The second (the extension) is that if a solution of length $N_{best}$ is found, than any search can be aborted once the number of unique colors on the board $M$ plus the current number of steps $N$ satisfies the relation $N+M \ge N_{best}$. This $M$ value places a robust bound on the minimum number of moves to clear a board without having to consider any particular moves. It is much faster to count unique colors on a board than to individually test all possible moves, so this saves a lot of time.

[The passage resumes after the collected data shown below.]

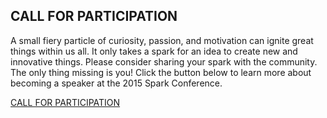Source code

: ## CALL FOR PARTICIPATION

A small fiery particle of curiosity, passion, and motivation can ignite great things within us all. It only takes a spark for an idea to create new and innovative things. Please consider sharing your spark with the community. The only thing missing is you! Click the button below to learn more about becoming a speaker at the 2015 Spark Conference.

[CALL FOR PARTICIPATION](http://sparkconf.org/session)
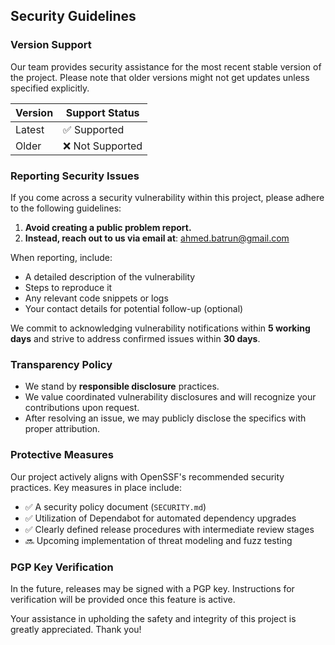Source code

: ## Security Guidelines

### Version Support
Our team provides security assistance for the most recent stable version of the project. Please note that older versions might not get updates unless specified explicitly.

| Version | Support Status     |
|---------|--------------------|
| Latest  | ✅ Supported       |
| Older   | ❌ Not Supported   |

### Reporting Security Issues
If you come across a security vulnerability within this project, please adhere to the following guidelines:
1. **Avoid creating a public problem report.**
2. **Instead, reach out to us via email at**: ahmed.batrun@gmail.com

When reporting, include:
- A detailed description of the vulnerability
- Steps to reproduce it
- Any relevant code snippets or logs
- Your contact details for potential follow-up (optional)

We commit to acknowledging vulnerability notifications within **5 working days** and strive to address confirmed issues within **30 days**.

### Transparency Policy
- We stand by **responsible disclosure** practices.
- We value coordinated vulnerability disclosures and will recognize your contributions upon request.
- After resolving an issue, we may publicly disclose the specifics with proper attribution.

### Protective Measures
Our project actively aligns with OpenSSF's recommended security practices. Key measures in place include:
- ✅ A security policy document (`SECURITY.md`)
- ✅ Utilization of Dependabot for automated dependency upgrades
- ✅ Clearly defined release procedures with intermediate review stages
- 🔜 Upcoming implementation of threat modeling and fuzz testing

### PGP Key Verification
In the future, releases may be signed with a PGP key. Instructions for verification will be provided once this feature is active.

Your assistance in upholding the safety and integrity of this project is greatly appreciated. Thank you!
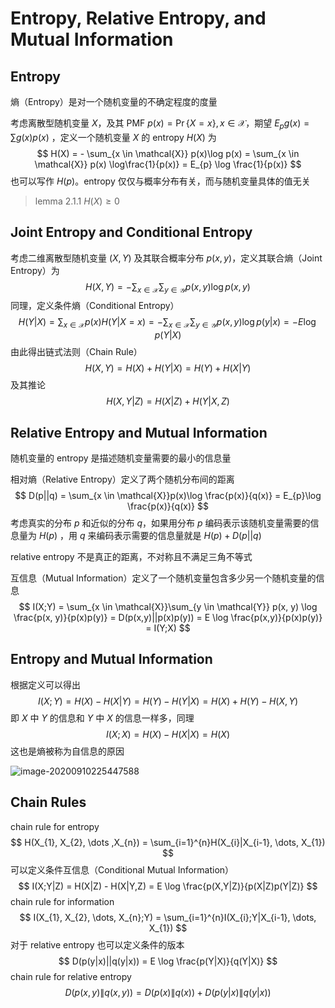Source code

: # Entropy, Relative Entropy, and Mutual Information

## Entropy

熵（Entropy）是对一个随机变量的不确定程度的度量

考虑离散型随机变量 $X$，及其 PMF $p(x) = \Pr\{X =x\}, x \in \mathcal{X}$，期望 $E_{p} g(x) = \sum g(x) p(x)$ ，定义一个随机变量 $X$ 的 entropy $H(X)$ 为
$$
H(X) = - \sum_{x \in \mathcal{X}} p(x)\log p(x) = \sum_{x \in \mathcal{X}} p(x) \log\frac{1}{p(x)} = E_{p} \log \frac{1}{p(x)}
$$
也可以写作 $H(p)$。entropy 仅仅与概率分布有关，而与随机变量具体的值无关

> lemma 2.1.1 $H(X) \geqslant 0$

## Joint Entropy and Conditional Entropy

考虑二维离散型随机变量 $(X,Y)$ 及其联合概率分布 $p(x, y)$，定义其联合熵（Joint Entropy）为
$$
H(X,Y) = -\sum_{x\in \mathcal{X}}\sum_{y \in \mathcal{Y}}p(x,y)\log p(x, y)
$$
同理，定义条件熵（Conditional Entropy）
$$
H(Y|X) = \sum_{x \in \mathcal{X}}p(x)H(Y|X = x) = -\sum_{x \in \mathcal{X}}\sum_{y \in \mathcal{Y}}p(x,y)\log p(y|x) = -E \log p(Y|X)
$$
由此得出链式法则（Chain Rule）
$$
H(X,Y) = H(X) + H(Y|X) = H(Y) + H(X|Y)
$$
及其推论
$$
H(X,Y|Z) = H(X|Z) + H(Y|X,Z)
$$

## Relative Entropy and Mutual Information

随机变量的 entropy 是描述随机变量需要的最小的信息量

相对熵（Relative Entropy）定义了两个随机分布间的距离
$$
D(p||q) = \sum_{x \in \mathcal{X}}p(x)\log \frac{p(x)}{q(x)} = E_{p}\log \frac{p(x)}{q(x)}
$$
考虑真实的分布 $p$ 和近似的分布 $q$，如果用分布 $p$ 编码表示该随机变量需要的信息量为 $H(p)$ ，用 $q$ 来编码表示需要的信息量就是 $H(p) + D(p||q)$

relative entropy 不是真正的距离，不对称且不满足三角不等式

互信息（Mutual Information）定义了一个随机变量包含多少另一个随机变量的信息
$$
I(X;Y) = \sum_{x \in \mathcal{X}}\sum_{y \in \mathcal{Y}} p(x, y) \log \frac{p(x, y)}{p(x)p(y)} = D(p(x,y)||p(x)p(y)) = E \log \frac{p(x,y)}{p(x)p(y)} = I(Y;X)
$$

## Entropy and Mutual Information

根据定义可以得出
$$
I(X;Y) = H(X) - H(X|Y) = H(Y) - H(Y|X) = H(X) + H(Y) - H(X,Y)
$$
即 $X$ 中 $Y$ 的信息和 $Y$ 中 $X$ 的信息一样多，同理
$$
I(X;X) = H(X) - H(X|X) = H(X)
$$
这也是熵被称为自信息的原因

![image-20200910225447588](https://i.loli.net/2020/09/13/D1tJ6XwE2hHLmYx.png)

## Chain Rules

chain rule for entropy
$$
H(X_{1}, X_{2}, \dots ,X_{n}) = \sum_{i=1}^{n}H(X_{i}|X_{i-1}, \dots, X_{1})
$$
可以定义条件互信息（Conditional Mutual Information）
$$
I(X;Y|Z) = H(X|Z) - H(X|Y,Z) = E \log \frac{p(X,Y|Z)}{p(X|Z)p(Y|Z)}
$$
chain rule for information
$$
I(X_{1}, X_{2}, \dots, X_{n};Y) = \sum_{i=1}^{n}I(X_{i};Y|X_{i-1}, \dots, X_{1})
$$
对于 relative entropy 也可以定义条件的版本
$$
D(p(y|x)||q(y|x)) = E \log \frac{p(Y|X)}{q(Y|X)}
$$
chain rule for relative entropy
$$
D(p(x, y) \| q(x, y))=D(p(x) \| q(x))+D(p(y | x) \| q(y | x))
$$
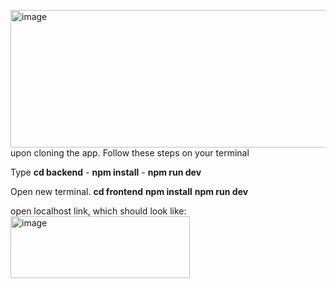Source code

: <img width="946" height="220" alt="image" src="https://github.com/user-attachments/assets/24ae9351-571c-4711-bb75-ac8a93b84d39" />upon cloning the app.
Follow these steps on your terminal

Type **cd backend** -
**npm install** -
**npm run dev**

Open new terminal.
**cd frontend**
**npm install**
**npm run dev**

open localhost link, which should look like:
<img width="287" height="99" alt="image" src="https://github.com/user-attachments/assets/87381518-b986-4f51-8637-91ed5388eba8" />
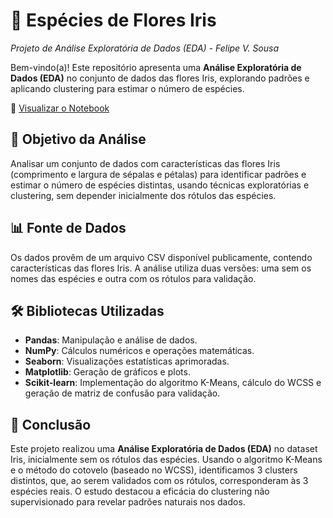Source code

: # 🪷 Espécies de Flores Iris  
*Projeto de Análise Exploratória de Dados (EDA) - Felipe V. Sousa*

Bem-vindo(a)! Este repositório apresenta uma **Análise Exploratória de Dados (EDA)** no conjunto de dados das flores Iris, explorando padrões e aplicando clustering para estimar o número de espécies.

🔗 [Visualizar o Notebook](https://github.com/benzerinsio/FloralSpecies-EDA/blob/main/Analise_Especies_Iris.ipynb)

## 🎯 Objetivo da Análise

Analisar um conjunto de dados com características das flores Iris (comprimento e largura de sépalas e pétalas) para identificar padrões e estimar o número de espécies distintas, usando técnicas exploratórias e clustering, sem depender inicialmente dos rótulos das espécies.

## 📊 Fonte de Dados

Os dados provêm de um arquivo CSV disponível publicamente, contendo características das flores Iris. A análise utiliza duas versões: uma sem os nomes das espécies e outra com os rótulos para validação.

## 🛠️ Bibliotecas Utilizadas

- **Pandas**: Manipulação e análise de dados.  
- **NumPy**: Cálculos numéricos e operações matemáticas.  
- **Seaborn**: Visualizações estatísticas aprimoradas.  
- **Matplotlib**: Geração de gráficos e plots.  
- **Scikit-learn**: Implementação do algoritmo K-Means, cálculo do WCSS e geração de matriz de confusão para validação.

## 💬 Conclusão

Este projeto realizou uma **Análise Exploratória de Dados (EDA)** no dataset Iris, inicialmente sem os rótulos das espécies. Usando o algoritmo K-Means e o método do cotovelo (baseado no WCSS), identificamos 3 clusters distintos, que, ao serem validados com os rótulos, corresponderam às 3 espécies reais. O estudo destacou a eficácia do clustering não supervisionado para revelar padrões naturais nos dados.
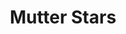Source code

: ---
pid: RS212
title: Mutter Stars
location_transcription: 2nd & South
zipcode: '19023'
outside_phl: 'Darby PA '
neighborhood: 
age: '20'
age_range: 20-29
instagram: 
image_file_name: RS_212.jpg
proposal_transcription: Peace and love
topic: Unknown
topic_summary: '0'
type: Other No Form
keywords_other: 
credit: Destynii Gamble
image_labels: 
twitter: 
facebook: 
permalink: "/monuments/rs212/"
layout: item-page
---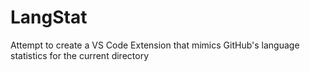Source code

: # LangStat
Attempt to create a VS Code Extension that mimics GitHub's language statistics for the current directory
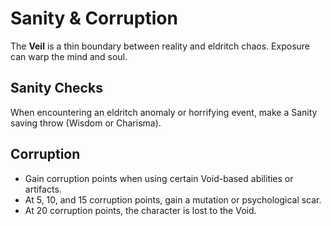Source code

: # Sanity & Corruption

The **Veil** is a thin boundary between reality and eldritch chaos. Exposure can warp the mind and soul.

## Sanity Checks
When encountering an eldritch anomaly or horrifying event, make a Sanity saving throw (Wisdom or Charisma).

## Corruption
- Gain corruption points when using certain Void-based abilities or artifacts.
- At 5, 10, and 15 corruption points, gain a mutation or psychological scar.
- At 20 corruption points, the character is lost to the Void.

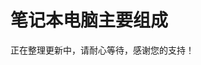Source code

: # 笔记本电脑主要组成

<!-- 在这一部分，我将简单介绍笔记本电脑的主要组成维度。

我无意讲述计算机发展的宏伟历史，更不想引入太多复杂且晦涩难懂的概念。因此，本章内容尽可能从消费者的角度出发，从消费者视角审视笔记本电脑的组成维度。或许其中的某些是传统硬件组成，另一些则是软件甚至是难以划分的次级维度。

## CPU

中文名为中央处理器 （英语：**C**entral **P**rocessing **U**nit，缩写：CPU），是计算机中最核心的组成设备之一。功能上类似于人类的大脑，在计算机内部负责解释指令和处理数据。

## 品牌阵营

当今市场环境下，消费级 CPU 基本是英特尔（Intel）和超威半导体（AMD）两家的天下。 -->
正在整理更新中，请耐心等待，感谢您的支持！
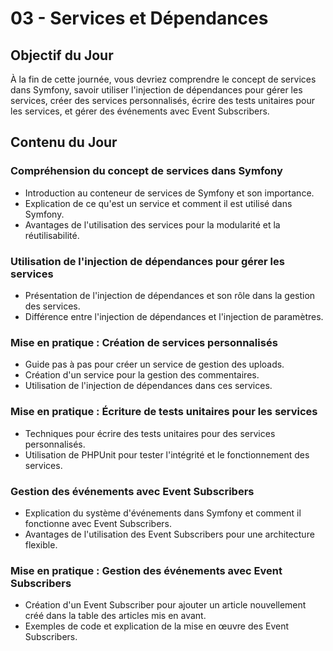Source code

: # 03 - Services et Dépendances

## Objectif du Jour

À la fin de cette journée, vous devriez comprendre le concept de services dans Symfony, savoir utiliser l'injection de
dépendances pour gérer les services, créer des services personnalisés, écrire des tests unitaires pour les services, et
gérer des événements avec Event Subscribers.

## Contenu du Jour

### Compréhension du concept de services dans Symfony

- Introduction au conteneur de services de Symfony et son importance.
- Explication de ce qu'est un service et comment il est utilisé dans Symfony.
- Avantages de l'utilisation des services pour la modularité et la réutilisabilité.

### Utilisation de l'injection de dépendances pour gérer les services

- Présentation de l'injection de dépendances et son rôle dans la gestion des services.
- Différence entre l'injection de dépendances et l'injection de paramètres.

### Mise en pratique : Création de services personnalisés

- Guide pas à pas pour créer un service de gestion des uploads.
- Création d'un service pour la gestion des commentaires.
- Utilisation de l'injection de dépendances dans ces services.

### Mise en pratique : Écriture de tests unitaires pour les services

- Techniques pour écrire des tests unitaires pour des services personnalisés.
- Utilisation de PHPUnit pour tester l'intégrité et le fonctionnement des services.

### Gestion des événements avec Event Subscribers

- Explication du système d'événements dans Symfony et comment il fonctionne avec Event Subscribers.
- Avantages de l'utilisation des Event Subscribers pour une architecture flexible.

### Mise en pratique : Gestion des événements avec Event Subscribers

- Création d'un Event Subscriber pour ajouter un article nouvellement créé dans la table des articles mis en avant.
- Exemples de code et explication de la mise en œuvre des Event Subscribers.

Many heuristics were considered to find an optimal order to search moves. The most straightforward is the heuristic to click the biggest clusters first. Here the search would click the biggest cluster on the board’s initial state, then click the biggest cluster created, etc. This chain terminates with a solution if the board is cleared, or aborts if the number of steps satisfies the criteria above. In the case of an abort, the algorithm next tries: biggest cluster, biggest cluster, …, next biggest cluster, and so on, in the depth-first fashion. Eventually it will try: next biggest cluster, biggest cluster, …, biggest cluster. I call this the “standard” method, and it is implemented as follows:

//returns the moves in backwards order ¯\_(ツ)_/¯
vector<cluster_result> dfs_cluster_solve(Board &b, int depth = 0, int max_depth = 48) {
    vector<cluster_result> best_solution;
    const vector<cluster_result> &clusters = b.cluster(); 
    //sorted by cluster size (biggest first)
    for (int i = 0; i < clusters.size(); i++) {
        Board trial(b);
        trial.move(clusters[i].x,clusters[i].y);
        if (trial.done()) {
            printf("%s solution in: %i\n",elapsed().c_str(),depth+1);
            best_solution.push_back(clusters[i]);
            break;
        } else {
            if (trial.unique() + depth + 1 < max_depth) {
                const vector<cluster_result> &solution = dfs_cluster_solve(trial,depth+1,max_depth);
                if (solution.size() > 0) {
                    best_solution = solution;
                    best_solution.push_back(clusters[i]);
                    max_depth = depth+best_solution.size();
                }
            }
        }
    }
    return best_solution;
}

The “standard” method is possibly the fastest way to exclude events in bulk, and works ideally on mostly-empty boards. Non intuitively, clicking the biggest cluster is not the best strategy for a mostly full board. There, a better goal is to click the cluster that forms the biggest groups later. This is a much more complicated thing to calculate, as you have to look ahead one step at every level. The implementation is not terribly difficult, though, as clusters must just be ordered not by the size of the cluster, but by the size of the biggest cluster they create, which is relatively straightforward to figure out with the game abstraction. After some testing of this algorithm, I discovered a better heuristic for finding optimal solutions quickly that is a combination of the this and the “standard” algorithm: order the clusters by the sum of the cluster size and the size of the biggest cluster it creates. You can perhaps convince yourself that this approximates the optimum of removing tiles quickly and creating big groups of tiles. I call this the “lookahead” method.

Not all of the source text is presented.